I cannot seem to figure out why my url's are ignored without xlink information. That is the mysql database is accessed successfully but only the title and description information is created in the xml document.

And when I add the xlink information the document simply gives no output at all. The code is below.

<?php header('Content-Type: text/xml'); ?>
<?php echo '<?xml version="1.0" encoding="utf-8"?>'; ?>
<rss version="2.0">
    <channel xmlns:xlink="http://www.w3.org/1999/xlink>
        <title>METHUZALA.COM</title>
        <link xlink:type="simple" xlink:href="http://www.methuzala.com">http://www.methuzala.com</link>
        <description>UPDATE: Articles Found and Added</description>
        <language> en-us </language>

        <?php 
            require('php/includes/path.php');
            $conn= mysqli_connect(DB_HOST, DB_USER, DB_PASSWORD, DB_NAME );
            $query="SELECT title, short_title, article_url, short_description from  news_article";
            $data = mysqli_query($conn,$query);
            while ($row = mysqli_fetch_array($data))  {
                echo '<item">';
                echo '<title>'.  $row['title']. '</title>';
                echo '<wurl xlink:type="simple" xlink:href="'.$row['article_url'].'" xlink:show="new">TESTING'.'</wurl>';
                echo '<description>'. $row['short_description']. '</description>';
                echo '</item>';
            } //while-end of file
            mysqli_close($conn);
            echo '</item>';
        ?>
    </channel>
</rss>    
2

There are 2 answers

5
Rod On

I welcome any input that might be helpful. I removed the xlink information and this code produces a result that is radically different depending on the browser.

In Chrome: It gives the correct rss XML file output, but no newsfeed output.

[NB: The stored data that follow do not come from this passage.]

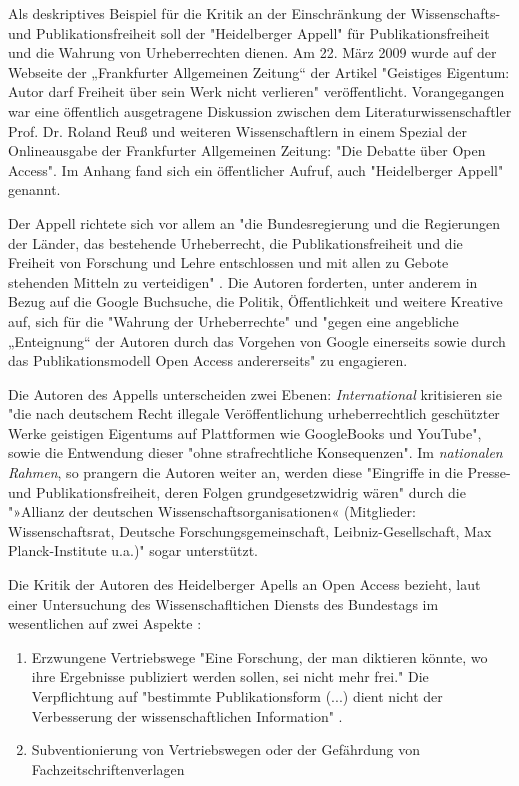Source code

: Als deskriptives Beispiel für die Kritik an der Einschränkung der Wissenschafts- und Publikationsfreiheit soll der "Heidelberger Appell" für Publikationsfreiheit und die Wahrung von Urheberrechten dienen. Am 22. März 2009 wurde auf der Webseite der „Frankfurter Allgemeinen Zeitung“ der Artikel "Geistiges Eigentum: Autor darf Freiheit über sein Werk nicht verlieren" \cite{faz_heidelberger_apell_2009} veröffentlicht. Vorangegangen war eine öffentlich ausgetragene Diskussion zwischen dem Literaturwissenschaftler Prof. Dr. Roland Reuß und weiteren Wissenschaftlern in einem Spezial der Onlineausgabe der Frankfurter Allgemeinen Zeitung: "Die Debatte über Open Access". Im Anhang fand sich ein öffentlicher Aufruf, auch "Heidelberger Appell" genannt. 

Der Appell richtete sich vor allem an "die Bundesregierung und die Regierungen der Länder, das bestehende Urheberrecht, die Publikationsfreiheit und die Freiheit von Forschung und Lehre entschlossen und mit allen zu Gebote stehenden Mitteln zu verteidigen" \cite{ITK_2009}. Die Autoren forderten, unter anderem in Bezug auf die Google Buchsuche, die Politik, Öffentlichkeit und weitere Kreative auf, sich für die "Wahrung der Urheberrechte" und "gegen eine angebliche „Enteignung“ der Autoren durch das Vorgehen von Google einerseits sowie durch das Publikationsmodell Open Access andererseits" \cite{WD_bundestag_2009} zu engagieren. 

Die Autoren des Appells unterscheiden zwei Ebenen: \textit{International} kritisieren sie "die nach deutschem Recht illegale Veröffentlichung urheberrechtlich geschützter Werke geistigen Eigentums auf Plattformen wie GoogleBooks und YouTube", sowie die Entwendung dieser "ohne strafrechtliche Konsequenzen". Im \textit{nationalen Rahmen}, so prangern die Autoren weiter an, werden diese "Eingriffe in die Presse- und Publikationsfreiheit, deren Folgen grundgesetzwidrig wären" durch die "»Allianz der deutschen Wissenschaftsorganisationen« (Mitglieder: Wissenschaftsrat, Deutsche Forschungsgemeinschaft, Leibniz-Gesellschaft, Max Planck-Institute u.a.)" sogar unterstützt.\cite{ITK_2009}

Die Kritik der Autoren des Heidelberger Apells an Open Access bezieht, laut einer Untersuchung des Wissenschafltichen Diensts des Bundestags im wesentlichen auf zwei Aspekte \cite{WD_bundestag_2009}:
\begin{enumerate}
\item Erzwungene Vertriebswege
"Eine Forschung, der man diktieren könnte, wo ihre Ergebnisse publiziert werden sollen, sei nicht mehr frei." Die Verpflichtung auf "bestimmte Publikationsform (...) dient nicht der Verbesserung der wissenschaftlichen Information" \cite{ITK_2009}.
\item Subventionierung von Vertriebswegen oder der Gefährdung von Fachzeitschriftenverlagen
\end{enumerate}

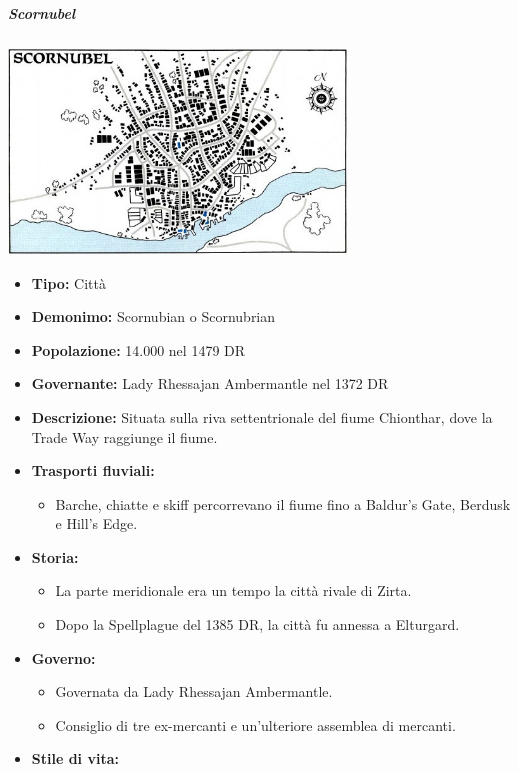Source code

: \documentclass{article}
\begin{document}
\subparagraph{Scornubel}
\includegraphics[height=7 cm, width= 9cm]{../Mappe/Scornubel.PNG.jpg}
\begin{itemize}
    \item \textbf{Tipo:} Città
    \item \textbf{Demonimo:} Scornubian o Scornubrian
    \item \textbf{Popolazione:} 14.000 nel 1479 DR
    \item \textbf{Governante:} Lady Rhessajan Ambermantle nel 1372 DR
    \item \textbf{Descrizione:} Situata sulla riva settentrionale del fiume Chionthar, dove la Trade Way raggiunge il fiume.
    \item \textbf{Trasporti fluviali:} 
    \begin{itemize}
        \item Barche, chiatte e skiff percorrevano il fiume fino a Baldur's Gate, Berdusk e Hill's Edge.
    \end{itemize}
    \item \textbf{Storia:} 
    \begin{itemize}
        \item La parte meridionale era un tempo la città rivale di Zirta.
        \item Dopo la Spellplague del 1385 DR, la città fu annessa a Elturgard.
    \end{itemize}
    \item \textbf{Governo:} 
    \begin{itemize}
        \item Governata da Lady Rhessajan Ambermantle.
        \item Consiglio di tre ex-mercanti e un'ulteriore assemblea di mercanti.
    \end{itemize}
    \item \textbf{Stile di vita:} 
    \begin{itemize}

\end{itemize}
\end{itemize}
\end{document}
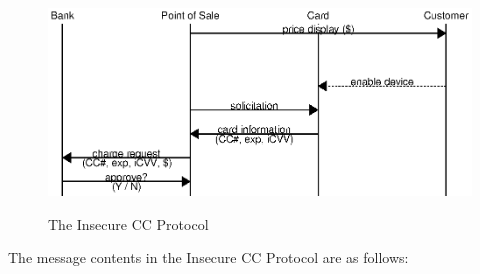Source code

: \begin{figure}
  \caption{The Insecure CC Protocol}
  \centering
    \includegraphics{img/insecure_ccp.eps}
  \label{fig:insecure-ccp}
\end{figure}

The message contents in the Insecure CC Protocol are as follows:

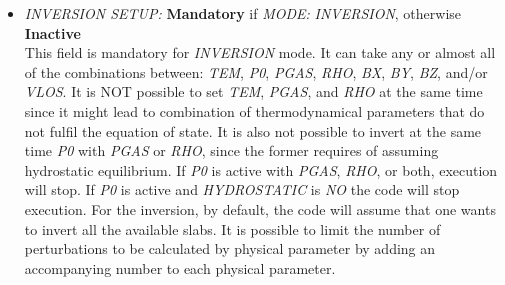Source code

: \begin{itemize}
  \item {\it INVERSION SETUP:} {\bf Mandatory} if {\it MODE:} {\it INVERSION}, otherwise {\bf Inactive}\\

  This field is mandatory for {\it INVERSION} mode. It can take any or almost all of the combinations between: {\it TEM}, {\it P0}, {\it PGAS}, {\it RHO}, {\it BX}, {\it BY}, {\it BZ}, and/or {\it VLOS}. It is NOT possible to set {\it TEM}, {\it PGAS}, and {\it RHO} at the same time since it might lead to combination of thermodynamical parameters that do not fulfil the equation of state. It is also not possible to invert at the same time {\it P0} with {\it PGAS} or {\it RHO}, since the former requires of assuming hydrostatic equilibrium. If {\it P0} is active with {\it PGAS}, {\it RHO}, or both, execution will stop. If {\it P0} is active and {\it HYDROSTATIC} is {\it NO} the code will stop execution. For the inversion, by default, the code will assume that one wants to invert all the available slabs. It is possible to limit the number of perturbations to be calculated by physical parameter by adding an accompanying number to each physical parameter.\\


\end{itemize}
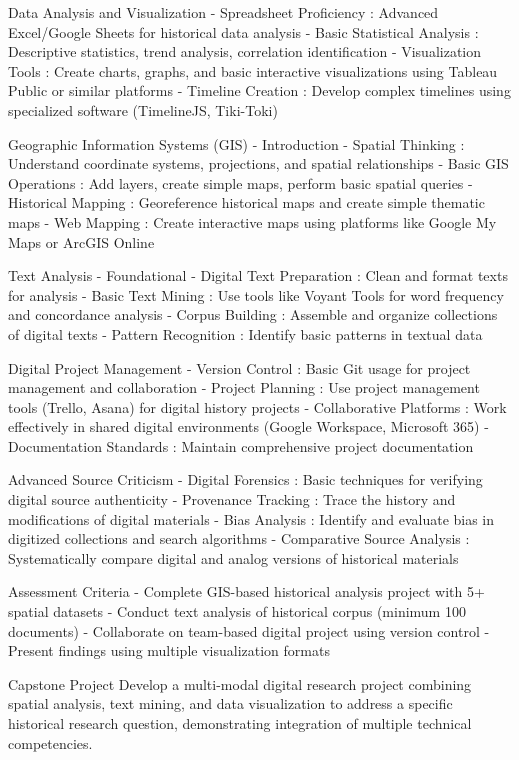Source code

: \begin{appendices}
     Data Analysis and Visualization
-  Spreadsheet Proficiency : Advanced Excel/Google Sheets for historical data analysis
-  Basic Statistical Analysis : Descriptive statistics, trend analysis, correlation identification
-  Visualization Tools : Create charts, graphs, and basic interactive visualizations using Tableau Public or similar platforms
-  Timeline Creation : Develop complex timelines using specialized software (TimelineJS, Tiki-Toki)

     Geographic Information Systems (GIS) - Introduction
-  Spatial Thinking : Understand coordinate systems, projections, and spatial relationships
-  Basic GIS Operations : Add layers, create simple maps, perform basic spatial queries
-  Historical Mapping : Georeference historical maps and create simple thematic maps
-  Web Mapping : Create interactive maps using platforms like Google My Maps or ArcGIS Online

     Text Analysis - Foundational
-  Digital Text Preparation : Clean and format texts for analysis
-  Basic Text Mining : Use tools like Voyant Tools for word frequency and concordance analysis
-  Corpus Building : Assemble and organize collections of digital texts
-  Pattern Recognition : Identify basic patterns in textual data

     Digital Project Management
-  Version Control : Basic Git usage for project management and collaboration
-  Project Planning : Use project management tools (Trello, Asana) for digital history projects
-  Collaborative Platforms : Work effectively in shared digital environments (Google Workspace, Microsoft 365)
-  Documentation Standards : Maintain comprehensive project documentation

    Advanced Source Criticism
-  Digital Forensics : Basic techniques for verifying digital source authenticity
-  Provenance Tracking : Trace the history and modifications of digital materials
-  Bias Analysis : Identify and evaluate bias in digitized collections and search algorithms
-  Comparative Source Analysis : Systematically compare digital and analog versions of historical materials

    Assessment Criteria
- Complete GIS-based historical analysis project with 5+ spatial datasets
- Conduct text analysis of historical corpus (minimum 100 documents)
- Collaborate on team-based digital project using version control
- Present findings using multiple visualization formats

    Capstone Project
Develop a multi-modal digital research project combining spatial analysis, text mining, and data visualization to address a specific historical research question, demonstrating integration of multiple technical competencies.


\end{appendices}

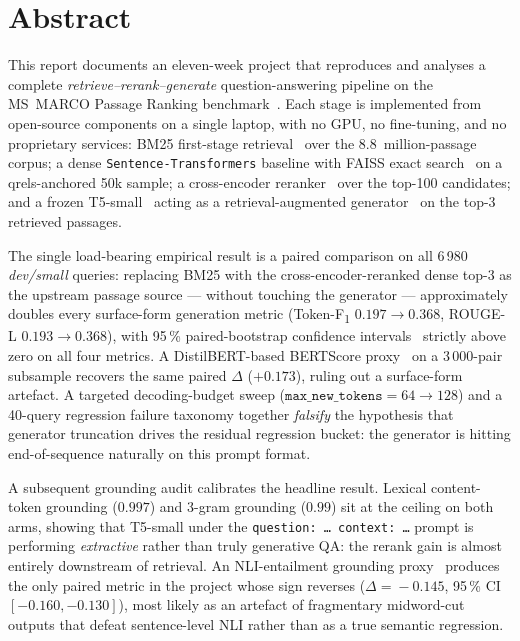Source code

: \documentclass[11pt,a4paper]{article}
\newcommand{\devsmall}{\textit{dev/small}}
\newcommand{\fdev}{6\,980}
\newcommand{\msmarco}{MS~MARCO}
\newcommand{\F}{F\textsubscript{1}}
\newcommand{\Tokenf}{Token-\F}
\newcommand{\rougel}{ROUGE-L}
\newcommand{\bertscore}{BERTScore}
\newcommand{\bmtwofive}{BM25}
\newcommand{\code}[1]{\texttt{#1}}
\begin{document}
\newpage
\thispagestyle{empty}
\section*{Abstract}

This report documents an eleven-week project that
reproduces and analyses a complete \emph{retrieve--rerank--generate}
question-answering pipeline on the \msmarco{} Passage Ranking
benchmark~\cite{bajaj2016msmarco,nguyen2016msmarcoqa}.  Each stage is
implemented from open-source components on a single laptop, with no
GPU, no fine-tuning, and no proprietary services: \bmtwofive{}
first-stage retrieval~\cite{robertson2009bm25,lu2024bm25s} over the
8.8~million-passage corpus; a dense \texttt{Sentence-Transformers}
baseline with FAISS exact search~\cite{reimers2019sbert,johnson2019faiss}
on a qrels-anchored 50k sample; a cross-encoder
reranker~\cite{nogueira2019passage,wang2020minilm} over the top-100
candidates; and a frozen T5-small~\cite{raffel2020t5} acting as a
retrieval-augmented generator~\cite{lewis2020rag} on the top-3
retrieved passages.

The single load-bearing empirical result is a paired comparison on
all \fdev{} \devsmall{} queries: replacing \bmtwofive{} with the
cross-encoder-reranked dense top-3 as the upstream passage source ---
without touching the generator --- approximately doubles every
surface-form generation metric (\Tokenf{} $0.197 \to 0.368$, \rougel{}
$0.193 \to 0.368$), with 95\,\% paired-bootstrap
confidence intervals~\cite{koehn2004bootstrap} strictly above zero on
all four metrics.  A DistilBERT-based \bertscore{}
proxy~\cite{zhang2020bertscore,sanh2019distilbert} on a 3\,000-pair
subsample recovers the same paired $\Delta$ ($+0.173$), ruling out a
surface-form artefact.  A targeted decoding-budget sweep
($\code{max\_new\_tokens}=64\!\to\!128$) and a 40-query regression
failure taxonomy together \emph{falsify} the hypothesis that
generator truncation drives the residual regression bucket: the
generator is hitting end-of-sequence naturally on this prompt format.

A subsequent grounding audit calibrates the headline result.  Lexical
content-token grounding ($0.997$) and 3-gram grounding ($0.99$) sit
at the ceiling on both arms, showing that T5-small under the
\texttt{question: \ldots\ context: \ldots} prompt is performing
\emph{extractive} rather than truly generative QA: the rerank gain is
almost entirely downstream of retrieval.  An NLI-entailment grounding
proxy~\cite{he2023debertav3,williams2018mnli} produces the only
paired metric in the project whose sign reverses ($\Delta\!=\!-0.145$,
95\,\% CI $[-0.160,-0.130]$), most likely as an artefact of
fragmentary midword-cut outputs that defeat sentence-level NLI rather
than as a true semantic regression.
\end{document}

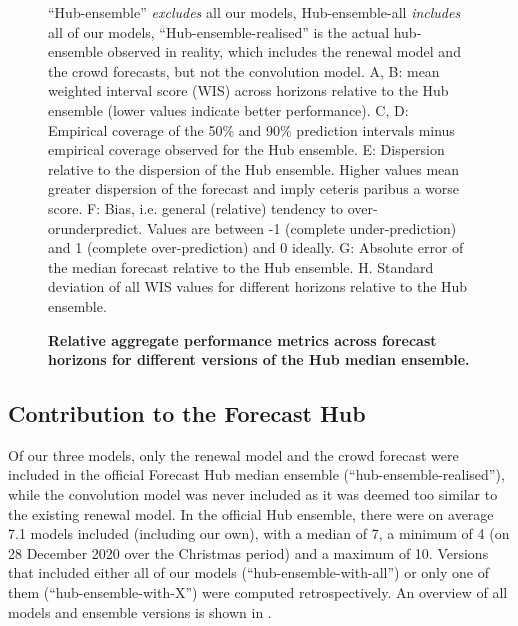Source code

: \documentclass[10pt,letterpaper]{article}
\begin{document}
\begin{figure}[H]
\caption{\bf{Relative aggregate performance metrics across forecast horizons for different versions of the Hub median ensemble.}}
“Hub-ensemble” \textit{excludes} all our models, Hub-ensemble-all \textit{includes} all of our models, “Hub-ensemble-realised” is the actual hub-ensemble observed in reality, which includes the renewal model and the crowd forecasts, but not the convolution model. A, B: mean weighted interval score (WIS) across horizons relative to the Hub ensemble (lower values indicate better performance). C, D: Empirical coverage of the 50\% and 90\% prediction intervals minus empirical coverage observed for the Hub ensemble. E: Dispersion relative to the dispersion of the Hub ensemble. Higher values mean greater dispersion of the forecast and imply ceteris paribus a worse score. F: Bias, i.e. general (relative) tendency to over- orunderpredict. Values are between -1 (complete under-prediction) and 1 (complete over-prediction) and 0 ideally. G: Absolute error of the median forecast relative to the Hub ensemble. H. Standard deviation of all WIS values for different horizons relative to the Hub ensemble.
\label{fig:agg-performance-ensemble-rel}
\end{figure}

\hypertarget{contribution-to-the-forecast-hub}{%
\subsection{Contribution to the Forecast
Hub}\label{contribution-to-the-forecast-hub}}

\label{contributions-hub}

Of our three models, only the renewal model and the crowd forecast were
included in the official Forecast Hub median ensemble
(``hub-ensemble-realised''), while the convolution model was never
included as it was deemed too similar to the existing renewal model. In
the official Hub ensemble, there were on average 7.1 models included
(including our own), with a median of 7, a minimum of 4 (on 28 December
2020 over the Christmas period) and a maximum of 10. Versions that
included either all of our models (``hub-ensemble-with-all'') or only
one of them (``hub-ensemble-with-X'') were computed retrospectively. An
overview of all models and ensemble versions is shown in
.
\end{document}
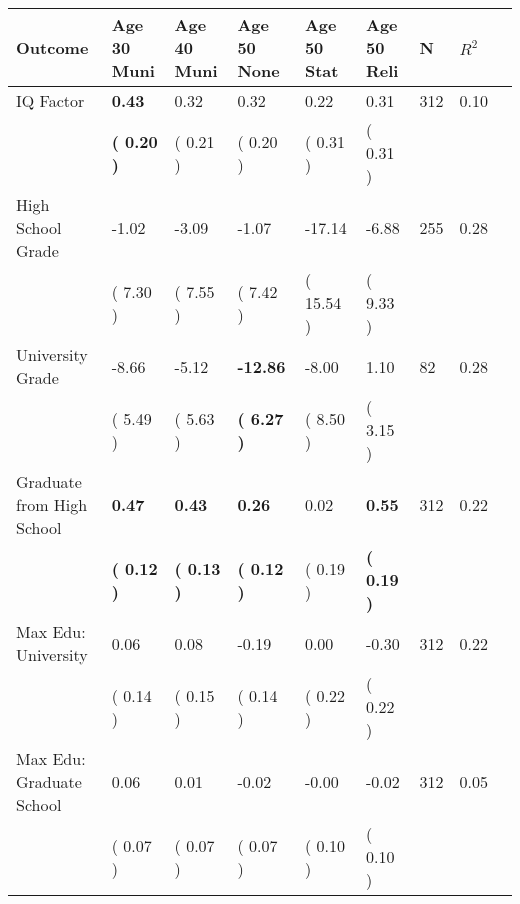 \begin{tabular}{L{6.2cm} C{1.8cm} C{1.8cm} C{1.8cm} C{1.8cm} C{1.8cm} C{1.8cm} C{0.3cm} C{0.3cm}}
\toprule
 \textbf{Outcome} & \textbf{Age 30 Muni} & \textbf{Age 40 Muni} & \textbf{Age 50 None} & \textbf{Age 50 Stat} & \textbf{Age 50 Reli} & \textbf{N} & \textbf{$ R^2$} \\
\midrule
IQ Factor & \textbf{     0.43} &      0.32 &      0.32 &      0.22 &      0.31  & 312 &       0.10 \\ 
 & \textbf{(     0.20 )} & (     0.21 ) & (     0.20 ) & (     0.31 ) & (     0.31 )  & \\
High School Grade &     -1.02 &     -3.09 &     -1.07 &    -17.14 &     -6.88  & 255 &       0.28 \\ 
 & (     7.30 ) & (     7.55 ) & (     7.42 ) & (    15.54 ) & (     9.33 )  & \\
University Grade &     -8.66 &     -5.12 & \textbf{   -12.86} &     -8.00 &      1.10  & 82 &       0.28 \\ 
 & (     5.49 ) & (     5.63 ) & \textbf{(     6.27 )} & (     8.50 ) & (     3.15 )  & \\
Graduate from High School & \textbf{     0.47} & \textbf{     0.43} & \textbf{     0.26} &      0.02 & \textbf{     0.55}  & 312 &       0.22 \\ 
 & \textbf{(     0.12 )} & \textbf{(     0.13 )} & \textbf{(     0.12 )} & (     0.19 ) & \textbf{(     0.19 )}  & \\
Max Edu: University &      0.06 &      0.08 &     -0.19 &      0.00 &     -0.30  & 312 &       0.22 \\ 
 & (     0.14 ) & (     0.15 ) & (     0.14 ) & (     0.22 ) & (     0.22 )  & \\
Max Edu: Graduate School &      0.06 &      0.01 &     -0.02 &     -0.00 &     -0.02  & 312 &       0.05 \\ 
 & (     0.07 ) & (     0.07 ) & (     0.07 ) & (     0.10 ) & (     0.10 )  & \\
\bottomrule
\end{tabular}
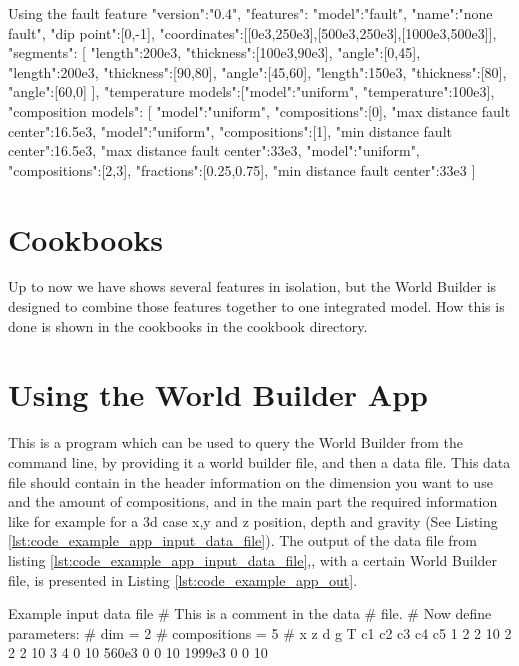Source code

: \documentclass{book}
\newcommand{\WB}{{World Builder}}
\begin{document}
\begin{javascriptcode}{Using the fault feature}{}
"version":"0.4",
"features":
{
  {
    "model":"fault", "name":"none fault",  "dip point":[0,-1],
    "coordinates":[[0e3,250e3],[500e3,250e3],[1000e3,500e3]],
    "segments":
    [
      {"length":200e3, "thickness":[100e3,90e3], "angle":[0,45]}, 
      {"length":200e3, "thickness":[90,80], "angle":[45,60]}, 
      {"length":150e3, "thickness":[80], "angle":[60,0]}
    ],
    "temperature models":[{"model":"uniform", "temperature":100e3}],
    "composition models":
    [
      {"model":"uniform", "compositions":[0], "max distance fault center":16.5e3},
      {"model":"uniform", "compositions":[1], "min distance fault center":16.5e3, 
        "max distance fault center":33e3},
      {"model":"uniform", "compositions":[2,3], "fractions":[0.25,0.75], 
         "min distance fault center":33e3}
    ]
  }
}
\end{javascriptcode}

\section{Cookbooks}
Up to now we have shows several features in isolation, but the \WB{} is designed to combine those features together to one integrated model. How this is done is shown in the cookbooks in the cookbook directory.

\section{Using the World Builder App}
\label{section:using_the_app}
This is a program which can be used to query the \WB{} from the command line, by providing it a world builder file, and then a data file. This data file should contain in the header information on the dimension you want to use and the amount of compositions, and in the main part the required information like for example for a 3d case x,y and z position, depth and gravity (See Listing \ref{lst:code_example_app_input_data_file}). The output of the data file from listing \ref{lst:code_example_app_input_data_file},, with a certain \WB{} file, is presented in Listing \ref{lst:code_example_app_out}.

\begin{bashcode}[label={lst:code_example_app_input_data_file}]{Example input data file}
# This is a comment in the data
# file. 
# Now define parameters:
# dim = 2
# compositions = 5
# x      z d g  T c1 c2 c3 c4 c5
  1      2 2 10
  2      2 2 10
  3      4 0 10
  560e3  0 0 10
  1999e3 0 0 10
\end{bashcode}
\end{document}

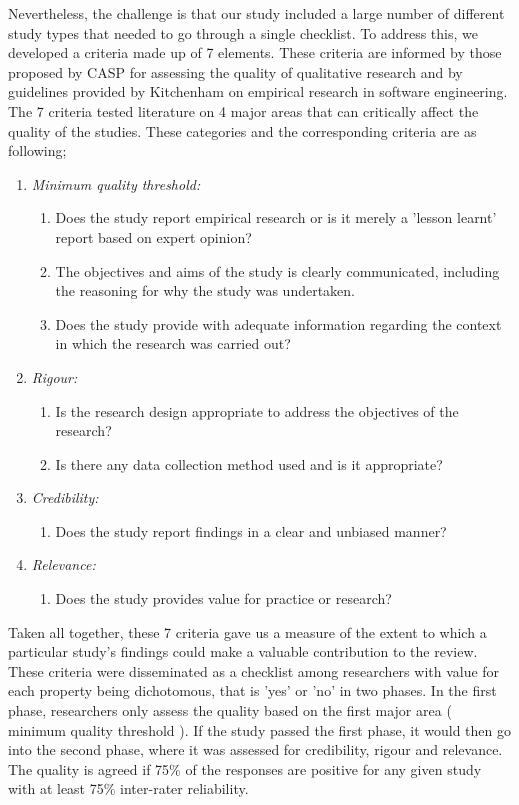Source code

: \documentclass{ieeeaccess}
\begin{document}
Nevertheless, the challenge is that our study included a large number of different study types that needed to go through a single checklist. To address this, we developed a criteria made up of 7 elements. These criteria are informed by those proposed by CASP for assessing the quality of qualitative research \cite{tools2018checklists} and by guidelines provided by Kitchenham \cite{kitchenham2002preliminary} on empirical research in software engineering. The 7 criteria tested literature on 4 major areas that can critically affect the quality of the studies. These categories and the corresponding criteria are as following;

\begin{enumerate}
    \item \emph{Minimum quality threshold:} 
    \begin{enumerate}
        \item Does the study report empirical research or is it merely a 'lesson learnt' report based on expert opinion?
        \item The objectives and aims of the study is clearly communicated, including the reasoning for why the study was undertaken.
        \item Does the study provide with adequate information regarding the context in which the research was carried out?
    \end{enumerate}
    \item \emph{Rigour:}
    \begin{enumerate}
        \item Is the research design appropriate to address the objectives of the research?
        \item Is there any data collection method used and is it appropriate?
    \end{enumerate}
    \item \emph{Credibility:}
      \begin{enumerate}
        \item Does the study report findings in a clear and unbiased manner? 
     \end{enumerate}
    \item \emph{Relevance:}
    \begin{enumerate}
        \item Does the study provides value for practice or research? 
     \end{enumerate}
\end{enumerate}

Taken all together, these 7 criteria gave us a measure of the extent to which a particular study's findings could make a valuable contribution to the review. These criteria were disseminated as a checklist among researchers with value for each property being dichotomous, that is 'yes' or 'no' in two phases. In the first phase, researchers only assess the quality based on the first major area ( minimum quality threshold ). If the study passed the first phase, it would then go into the second phase, where it was assessed for credibility, rigour and relevance. The quality is agreed if 75\% of the responses are positive for any given study with at least 75\% inter-rater reliability. 
\end{document}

In Safari: It gives the correct newsfeed output but it is not formatted. it is one large paragraph.

In Firefox: It gives the correct first lines of the channel(Title of the newsfeed, description of the newsfeed, but no links or elements show in the xml output. Elements are all blank.

<?php header('Content-Type: text/xml'); 
echo '<?xml version="1.0" encoding="utf-8"?>'; ?>
<rss version="2.0">
    <channel>
        <title>METHUZALA.COM</title>
        <link>http://www.methuzala.com</link>
        <description>UPDATE: Articles Found and Added</description>
        <language> en-us </language>

        <?php 
            require('php/includes/path.php');
            $conn= mysqli_connect(DB_HOST, DB_USER, DB_PASSWORD, DB_NAME );
            $query="SELECT title, article_url, short_description from  news_article";
            $data = mysqli_query($conn,$query);
            while ($row = mysqli_fetch_array($data))  {
                $title=$row['title'];
                $wurl=$row['article_url'];
                $description=$row['short_description'];
        ?>
        <element> 
            <title><?php echo $title; ?></title>
            <link><?php echo $wurl; ?></link>
            <description><?php echo $description; ?></description>
        </element>
        <?php
        }
        mysqli_close($conn);
        ?>
    </channel>
</rss>

firefox output safari output

1
Nigel Ren On

When you are opening the <item> tag, you have an extra quote...

echo '<item">';

Should be

echo '<item>';

This would through out the quoting of data cause all sorts to be combined.